BML310 MURAL - SYMPHONIC STRINGS VOL. 3 can be purchased and downloaded directly from Spitfire Audio for £399.00 GBP (subject to VAT within the EU) from here: http://www.spitfireaudio.com/products-page (Note that Spitfire Audio’s free Download Manager application for Mac or PC allows you to buy now and download anytime while a full version of Native Instruments KONTAKT 5 is needed to run BML310 MURAL - SYMPHONIC STRINGS VOL. 3.)

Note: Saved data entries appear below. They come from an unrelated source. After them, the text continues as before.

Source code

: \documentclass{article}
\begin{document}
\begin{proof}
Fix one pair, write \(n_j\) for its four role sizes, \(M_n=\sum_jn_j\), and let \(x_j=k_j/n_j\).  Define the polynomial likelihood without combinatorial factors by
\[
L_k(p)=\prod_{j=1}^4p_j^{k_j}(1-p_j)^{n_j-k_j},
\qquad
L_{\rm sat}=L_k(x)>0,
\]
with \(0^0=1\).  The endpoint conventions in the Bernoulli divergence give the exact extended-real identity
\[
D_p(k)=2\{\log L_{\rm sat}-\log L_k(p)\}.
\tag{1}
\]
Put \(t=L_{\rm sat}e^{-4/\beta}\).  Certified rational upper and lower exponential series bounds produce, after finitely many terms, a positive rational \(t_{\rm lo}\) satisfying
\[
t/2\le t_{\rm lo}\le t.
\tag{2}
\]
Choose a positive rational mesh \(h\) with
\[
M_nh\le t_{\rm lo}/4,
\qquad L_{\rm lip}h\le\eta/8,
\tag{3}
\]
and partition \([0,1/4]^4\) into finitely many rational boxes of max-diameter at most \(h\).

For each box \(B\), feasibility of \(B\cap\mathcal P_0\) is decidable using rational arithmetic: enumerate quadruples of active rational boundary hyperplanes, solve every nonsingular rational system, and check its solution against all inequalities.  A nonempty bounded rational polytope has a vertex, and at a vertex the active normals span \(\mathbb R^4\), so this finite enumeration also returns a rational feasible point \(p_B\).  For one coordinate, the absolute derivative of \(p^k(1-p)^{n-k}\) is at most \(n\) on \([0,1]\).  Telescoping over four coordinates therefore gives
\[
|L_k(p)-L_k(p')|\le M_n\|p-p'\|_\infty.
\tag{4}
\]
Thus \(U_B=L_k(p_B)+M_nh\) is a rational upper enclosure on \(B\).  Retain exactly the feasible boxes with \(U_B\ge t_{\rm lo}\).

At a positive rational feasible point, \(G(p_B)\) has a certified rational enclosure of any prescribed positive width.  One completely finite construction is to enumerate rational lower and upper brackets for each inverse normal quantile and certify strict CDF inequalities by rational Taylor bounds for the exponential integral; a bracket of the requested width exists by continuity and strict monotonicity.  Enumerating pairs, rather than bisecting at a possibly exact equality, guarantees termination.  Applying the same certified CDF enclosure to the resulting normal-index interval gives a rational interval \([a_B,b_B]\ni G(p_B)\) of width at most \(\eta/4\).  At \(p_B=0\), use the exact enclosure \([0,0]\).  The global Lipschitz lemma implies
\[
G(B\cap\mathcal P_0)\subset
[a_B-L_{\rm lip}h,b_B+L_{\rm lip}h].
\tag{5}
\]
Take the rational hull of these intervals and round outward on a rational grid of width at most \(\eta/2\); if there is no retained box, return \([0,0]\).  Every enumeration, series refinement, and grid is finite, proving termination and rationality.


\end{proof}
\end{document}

For more in-depth information, including some superb audio demos, please visit the dedicated BML310 MURAL - SYMPHONIC STRINGS VOL. 3 webpage here: http://www.spitfireaudio.com/bml-310-mural-3
Watch Spitfire Audio co-founder and Director Paul Thomson’s telling BML310 MURAL - SYMPHONIC STRINGS VOL. 3 video walkthrough here: https://www.youtube.com/watch?v=JtBLzqIbNJA
About Spitfire Audio (www.spitfireaudio.com)
Spitfire Audio was formed in 2008 by a group of successful British composers as a means of producing the tools they needed to facilitate their busy schedules in the fast and furious film, TV, and games scoring industries — initially as a private enterprise. Bored by the dry, humourless, untameable, unrealistic-sounding libraries that were commercially available at the time, Spitfire set about redefining the way that samples were created. As a commercial concern, today their aim remains true: to place sampling back at the centre of the music industry — not at the periphery, leeching it of all its life. This is why they are not software developers making sounds, but rather music-makers making sounds. This is why they approach the best sound-smiths on the planet to make sounds — the Leo Abrahams and Hans Zimmers of this world. But most of all, this is why they go to the best musicians in the world. By buying from Spitfire Audio, users are supporting the UK music industry — the musicians, engineers, and studios — and a company that is based in the UK and pays its share of taxes in an exemplary manner to the UK Exchequer.